The records that follow need to be printed exactly. Leave out each image.

---- DATA IN THIS EXERCISE

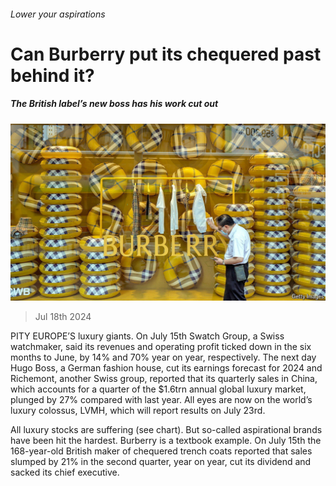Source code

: ###### Lower your aspirations

# Can Burberry put its chequered past behind it? 

##### The British label’s new boss has his work cut out 

![image](images/20240720_WBP503.jpg) 

> Jul 18th 2024 

PITY EUROPE’S luxury giants. On July 15th Swatch Group, a Swiss watchmaker, said its revenues and operating profit ticked down in the six months to June, by 14% and 70% year on year, respectively. The next day Hugo Boss, a German fashion house, cut its earnings forecast for 2024 and Richemont, another Swiss group, reported that its quarterly sales in China, which accounts for a quarter of the $1.6trn annual global luxury market, plunged by 27% compared with last year. All eyes are now on the world’s luxury colossus, LVMH, which will report results on July 23rd. 

All luxury stocks are suffering (see chart). But so-called aspirational brands have been hit the hardest. Burberry is a textbook example. On July 15th the 168-year-old British maker of chequered trench coats reported that sales slumped by 21% in the second quarter, year on year, cut its dividend and sacked its chief executive. 

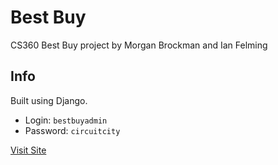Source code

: # Best Buy

CS360 Best Buy project by Morgan Brockman and Ian Felming

## Info

Built using Django.

* Login: `bestbuyadmin`
* Password: `circuitcity`

[Visit Site](http://bestbuy.jake.dog:4230/)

--------

→ RESULT:
Source code

: ###### Lower your aspirations

# Can Burberry put its chequered past behind it? 

##### The British label’s new boss has his work cut out 

![image](images/20240720_WBP503.jpg) 

> Jul 18th 2024 

PITY EUROPE’S luxury giants. On July 15th Swatch Group, a Swiss watchmaker, said its revenues and operating profit ticked down in the six months to June, by 14% and 70% year on year, respectively. The next day Hugo Boss, a German fashion house, cut its earnings forecast for 2024 and Richemont, another Swiss group, reported that its quarterly sales in China, which accounts for a quarter of the $1.6trn annual global luxury market, plunged by 27% compared with last year. All eyes are now on the world’s luxury colossus, LVMH, which will report results on July 23rd. 

All luxury stocks are suffering (see chart). But so-called aspirational brands have been hit the hardest. Burberry is a textbook example. On July 15th the 168-year-old British maker of chequered trench coats reported that sales slumped by 21% in the second quarter, year on year, cut its dividend and sacked its chief executive. 

Source code

: # Best Buy

CS360 Best Buy project by Morgan Brockman and Ian Felming

## Info

Built using Django.

* Login: `bestbuyadmin`
* Password: `circuitcity`

[Visit Site](http://bestbuy.jake.dog:4230/)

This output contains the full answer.